A few things people ask about Wayne from The Man Behind the Myth by Michael Munn and John Wayne: American by Randy Roberts & James S. Olson:
Did John Wayne dodge the draft in World War II?
There are vets today that insist Wayne hid in Hollywood during the war. It’s a complicated picture, but people with knowledge of the situation and Wayne’s attitudes about serving agree he was not a draft-dodger. He was the sole support for a family with four young children. Studios and producers with financial interests exerted influence (without his input) to keep him in Hollywood. He was finally declared 2-A, a deferment “in support of national health, safety or interest”. His patriotism and support of the military and veterans for the rest of his life also says something.
Where did the nickname “Duke” come from?
The Morrison family had an Airedale dog named Duke and local Winterset, Iowa firefighters, seeing them together, began calling young Marion “Big Duke” and the dog “Little Duke”.
Was Wayne offered the parts of Marshal Matt Dillon in Gunsmoke and Detective Harry Callahan in the Dirty Harry movies?
Accounts differ on whether Gunsmoke was actually offered, but anyone familiar with Wayne would have known he had no reason to even consider the part. He was a movie star with his own production company. TV was a gamble and a step down. The part went to longtime friend and colleague of Wayne’s: James Arness.
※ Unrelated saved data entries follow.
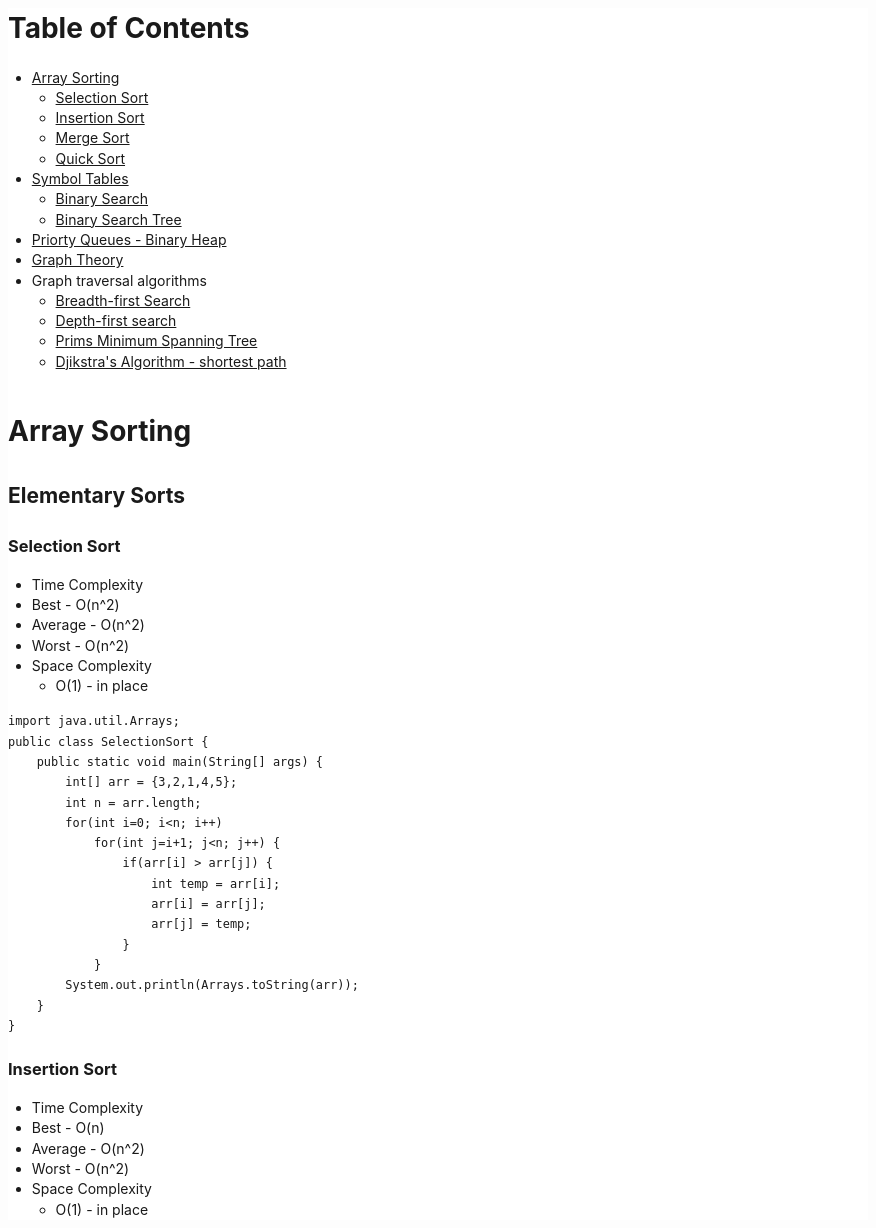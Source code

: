 

# Table of Contents
- [Array Sorting](#sorting)
   - [Selection Sort](#selection-sort)
   - [Insertion Sort](#insertion-sort)
   - [Merge Sort](#merge-sort)
   - [Quick Sort](#quick-sort)
- [Symbol Tables](#symbol-tables)
  - [Binary Search](#binary-search)
  - [Binary Search Tree](#binary-search-tree)
- [Priorty Queues - Binary Heap](#priority-queues)
- [Graph Theory](#graph-theory)
- Graph traversal algorithms
  - [Breadth-first Search](#breadth-first-search)
  - [Depth-first search](#depth-first-search)
  - [Prims Minimum Spanning Tree](#prims-minimum-spanning-tree)
  - [Djikstra's Algorithm - shortest path](#djikstras-algorithm---shortest-path)


# Array Sorting

## Elementary Sorts

### Selection Sort

- Time Complexity 
 - Best - O(n^2)
 - Average - O(n^2)
 - Worst - O(n^2)
- Space Complexity
   - O(1) - in place

```
import java.util.Arrays;
public class SelectionSort {
	public static void main(String[] args) {
		int[] arr = {3,2,1,4,5};
		int n = arr.length;
		for(int i=0; i<n; i++) 
			for(int j=i+1; j<n; j++) {
				if(arr[i] > arr[j]) {
					int temp = arr[i];
					arr[i] = arr[j];
					arr[j] = temp;
				}
			}
		System.out.println(Arrays.toString(arr));
	}
}
```
### Insertion Sort
- Time Complexity 
 - Best - O(n)
 - Average - O(n^2)
 - Worst - O(n^2)
- Space Complexity
   - O(1) - in place
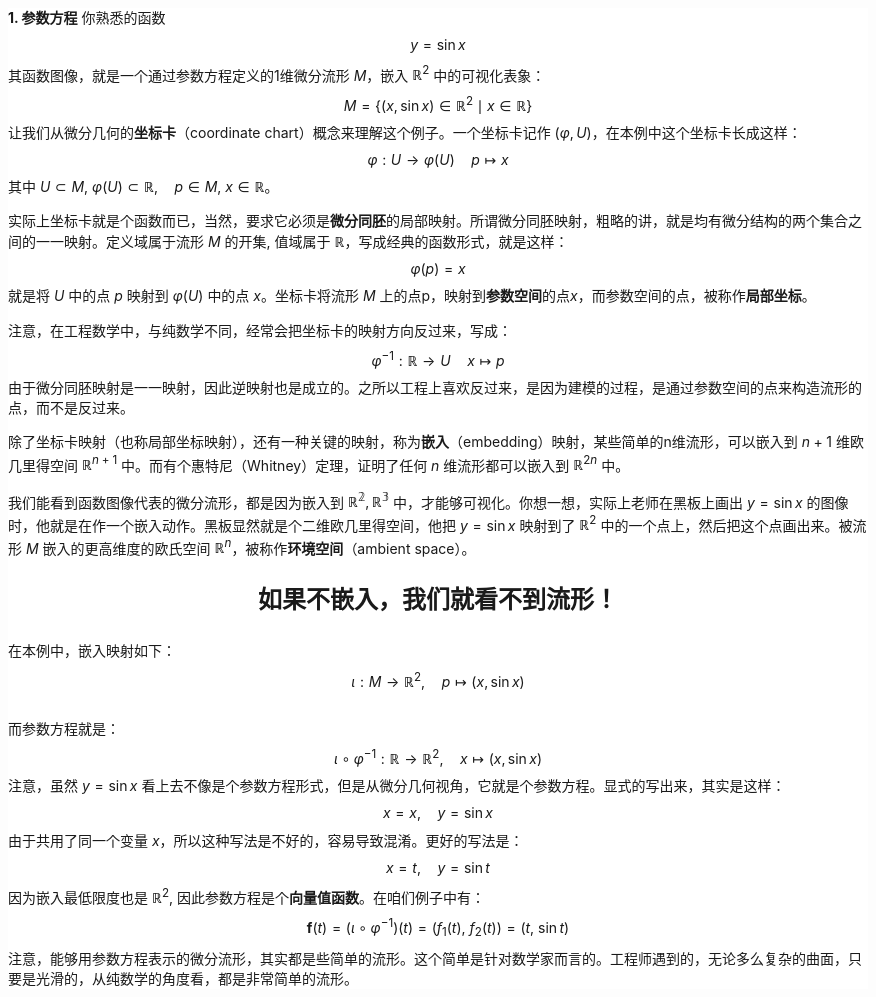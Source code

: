 **1. 参数方程**
你熟悉的函数 
$$ y = \sin x
$$ 其函数图像，就是一个通过参数方程定义的1维微分流形 $M$，嵌入 $\mathbb R^2$ 中的可视化表象：
$$
M = \{ (x,\sin x) \in \mathbb{R}^2 \mid x \in \mathbb R \}
$$
让我们从微分几何的**坐标卡**（coordinate chart）概念来理解这个例子。一个坐标卡记作 $(\varphi, U)$，在本例中这个坐标卡长成这样：
$$
\varphi: U  \to \varphi(U) \quad p \mapsto x
$$ 其中 $U \subset M, \ \varphi(U) \subset \mathbb R,\quad 
p\in M, \ x \in \mathbb R$。

实际上坐标卡就是个函数而已，当然，要求它必须是**微分同胚**的局部映射。所谓微分同胚映射，粗略的讲，就是均有微分结构的两个集合之间的一一映射。定义域属于流形 $M$ 的开集, 值域属于 $\mathbb R$，写成经典的函数形式，就是这样：
$$
\varphi(p) = x
$$
就是将 $U$ 中的点 $p$ 映射到 $\varphi(U)$ 中的点 $x$。坐标卡将流形 $M$ 上的点p，映射到**参数空间**的点$x$，而参数空间的点，被称作**局部坐标**。

注意，在工程数学中，与纯数学不同，经常会把坐标卡的映射方向反过来，写成：
$$
\varphi^{-1}: \mathbb R \to U \quad x \mapsto p
$$
由于微分同胚映射是一一映射，因此逆映射也是成立的。之所以工程上喜欢反过来，是因为建模的过程，是通过参数空间的点来构造流形的点，而不是反过来。

除了坐标卡映射（也称局部坐标映射），还有一种关键的映射，称为**嵌入**（embedding）映射，某些简单的n维流形，可以嵌入到 $n+1$ 维欧几里得空间 $\mathbb R^{n+1}$ 中。而有个惠特尼（Whitney）定理，证明了任何 $n$ 维流形都可以嵌入到 $\mathbb R^{2n}$ 中。

我们能看到函数图像代表的微分流形，都是因为嵌入到 $\mathbb {R^2, R^3}$ 中，才能够可视化。你想一想，实际上老师在黑板上画出 $y = \sin x$ 的图像时，他就是在作一个嵌入动作。黑板显然就是个二维欧几里得空间，他把 $y = \sin x$ 映射到了 $\mathbb R^2$ 中的一个点上，然后把这个点画出来。被流形 $M$ 嵌入的更高维度的欧氏空间 $\mathbb R^n$，被称作**环境空间**（ambient space）。

<p align="center" style="font-size: 24px;"> <strong>如果不嵌入，我们就看不到流形！</strong> </p>

在本例中，嵌入映射如下：
$$ 
\iota: M \to \mathbb{R}^2, \quad p \mapsto (x, \sin x) $$  
而参数方程就是：
$$ \iota \circ \varphi^{-1}: \mathbb R \to \mathbb{R}^2, \quad x \mapsto (x, \sin x) $$
注意，虽然 $y=\sin x$ 看上去不像是个参数方程形式，但是从微分几何视角，它就是个参数方程。显式的写出来，其实是这样：
$$
x = x, \quad y = \sin x
$$
由于共用了同一个变量 $x$，所以这种写法是不好的，容易导致混淆。更好的写法是：
$$
x = t, \quad y = \sin t
$$
因为嵌入最低限度也是 $\mathbb R^2$, 因此参数方程是个**向量值函数**。在咱们例子中有：
$$ 
\bm f(t) = (\iota\circ\varphi^{-1})(t) 
= (f_1(t), \ f_2(t)) = (t, \ \sin t)
$$
注意，能够用参数方程表示的微分流形，其实都是些简单的流形。这个简单是针对数学家而言的。工程师遇到的，无论多么复杂的曲面，只要是光滑的，从纯数学的角度看，都是非常简单的流形。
The original screenwriters envisioned Wayne as Dirty Harry Callahan but the part was first offered to Frank Sinatra, who declined. At the time, Wayne had several reasons for not taking the part: he was too busy, he did not like the original script’s characterization, and he wasn’t about to star in one of Frank Sinatra’s rejects. Others note both Wayne and Sinatra were too old for the part that eventually went to Clint Eastwood, who was 23 years younger than Wayne and 15 years younger than Sinatra.
Clint Eastwood will be the next Tough Guy.